__Work to be completed__.
Repeat exactly the lines from the start of the records below through the line that contains "(ZH)**: ROSA: 利用机器人状态实现视觉-语言和行动对齐", including both.

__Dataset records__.
========================================================================

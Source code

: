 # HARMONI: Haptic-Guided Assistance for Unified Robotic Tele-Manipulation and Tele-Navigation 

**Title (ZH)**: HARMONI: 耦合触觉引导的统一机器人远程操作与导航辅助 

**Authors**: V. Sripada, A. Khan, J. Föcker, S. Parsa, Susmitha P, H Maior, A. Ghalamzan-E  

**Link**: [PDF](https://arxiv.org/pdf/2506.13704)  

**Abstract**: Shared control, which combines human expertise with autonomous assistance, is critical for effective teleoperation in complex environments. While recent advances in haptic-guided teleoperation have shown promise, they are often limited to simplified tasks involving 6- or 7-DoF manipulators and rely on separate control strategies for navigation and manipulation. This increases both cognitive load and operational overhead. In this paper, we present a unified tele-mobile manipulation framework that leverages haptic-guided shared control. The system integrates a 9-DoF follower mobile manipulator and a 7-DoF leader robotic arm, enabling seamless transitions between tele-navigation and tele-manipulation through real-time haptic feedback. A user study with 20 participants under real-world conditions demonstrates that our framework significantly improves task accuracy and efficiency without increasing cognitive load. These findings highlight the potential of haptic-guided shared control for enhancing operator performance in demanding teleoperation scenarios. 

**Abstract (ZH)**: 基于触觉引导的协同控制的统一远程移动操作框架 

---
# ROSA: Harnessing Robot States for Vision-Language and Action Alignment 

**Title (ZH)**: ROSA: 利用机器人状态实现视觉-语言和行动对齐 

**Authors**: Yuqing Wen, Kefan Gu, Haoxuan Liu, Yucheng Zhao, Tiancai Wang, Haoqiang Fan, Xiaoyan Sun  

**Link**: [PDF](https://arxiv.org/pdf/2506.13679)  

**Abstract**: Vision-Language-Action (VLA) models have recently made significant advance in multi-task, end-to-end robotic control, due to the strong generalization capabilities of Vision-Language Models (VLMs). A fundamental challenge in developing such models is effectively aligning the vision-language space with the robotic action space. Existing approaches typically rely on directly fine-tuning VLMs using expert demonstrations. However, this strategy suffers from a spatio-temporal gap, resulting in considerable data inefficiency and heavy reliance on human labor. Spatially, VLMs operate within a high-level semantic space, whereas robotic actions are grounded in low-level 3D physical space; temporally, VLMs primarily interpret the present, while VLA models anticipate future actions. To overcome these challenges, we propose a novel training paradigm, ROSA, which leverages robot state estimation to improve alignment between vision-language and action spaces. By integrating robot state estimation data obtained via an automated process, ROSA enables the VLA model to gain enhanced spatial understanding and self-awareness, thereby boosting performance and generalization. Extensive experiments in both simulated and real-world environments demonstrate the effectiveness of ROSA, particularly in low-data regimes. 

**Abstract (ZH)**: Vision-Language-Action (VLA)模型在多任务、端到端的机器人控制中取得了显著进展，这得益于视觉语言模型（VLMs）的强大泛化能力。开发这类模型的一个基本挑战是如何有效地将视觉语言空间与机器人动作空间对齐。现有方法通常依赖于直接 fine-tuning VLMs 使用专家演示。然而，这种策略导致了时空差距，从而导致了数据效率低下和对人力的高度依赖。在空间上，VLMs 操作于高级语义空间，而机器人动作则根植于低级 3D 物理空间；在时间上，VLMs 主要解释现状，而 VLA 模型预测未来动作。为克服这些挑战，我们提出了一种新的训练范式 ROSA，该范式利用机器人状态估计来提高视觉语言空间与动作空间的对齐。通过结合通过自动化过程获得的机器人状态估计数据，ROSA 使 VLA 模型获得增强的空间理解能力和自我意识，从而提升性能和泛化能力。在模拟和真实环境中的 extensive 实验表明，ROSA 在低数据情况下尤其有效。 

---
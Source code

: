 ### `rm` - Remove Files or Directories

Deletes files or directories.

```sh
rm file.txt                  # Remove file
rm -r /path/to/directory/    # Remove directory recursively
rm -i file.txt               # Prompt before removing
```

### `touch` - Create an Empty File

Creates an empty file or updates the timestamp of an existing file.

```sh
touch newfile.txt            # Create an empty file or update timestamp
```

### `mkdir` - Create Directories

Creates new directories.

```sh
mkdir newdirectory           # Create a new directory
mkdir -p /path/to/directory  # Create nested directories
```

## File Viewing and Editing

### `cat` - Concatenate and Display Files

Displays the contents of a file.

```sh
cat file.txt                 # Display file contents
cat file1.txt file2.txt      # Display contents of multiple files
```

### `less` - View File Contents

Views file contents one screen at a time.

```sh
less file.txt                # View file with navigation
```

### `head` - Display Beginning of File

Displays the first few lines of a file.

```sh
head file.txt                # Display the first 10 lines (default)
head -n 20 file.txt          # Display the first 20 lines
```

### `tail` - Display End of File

========================================================================

__The completed task__.
Source code

: # HARMONI: Haptic-Guided Assistance for Unified Robotic Tele-Manipulation and Tele-Navigation 

**Title (ZH)**: HARMONI: 耦合触觉引导的统一机器人远程操作与导航辅助 

**Authors**: V. Sripada, A. Khan, J. Föcker, S. Parsa, Susmitha P, H Maior, A. Ghalamzan-E  

**Link**: [PDF](https://arxiv.org/pdf/2506.13704)  

**Abstract**: Shared control, which combines human expertise with autonomous assistance, is critical for effective teleoperation in complex environments. While recent advances in haptic-guided teleoperation have shown promise, they are often limited to simplified tasks involving 6- or 7-DoF manipulators and rely on separate control strategies for navigation and manipulation. This increases both cognitive load and operational overhead. In this paper, we present a unified tele-mobile manipulation framework that leverages haptic-guided shared control. The system integrates a 9-DoF follower mobile manipulator and a 7-DoF leader robotic arm, enabling seamless transitions between tele-navigation and tele-manipulation through real-time haptic feedback. A user study with 20 participants under real-world conditions demonstrates that our framework significantly improves task accuracy and efficiency without increasing cognitive load. These findings highlight the potential of haptic-guided shared control for enhancing operator performance in demanding teleoperation scenarios. 

**Abstract (ZH)**: 基于触觉引导的协同控制的统一远程移动操作框架 

---
# ROSA: Harnessing Robot States for Vision-Language and Action Alignment 

**Title (ZH)**: ROSA: 利用机器人状态实现视觉-语言和行动对齐 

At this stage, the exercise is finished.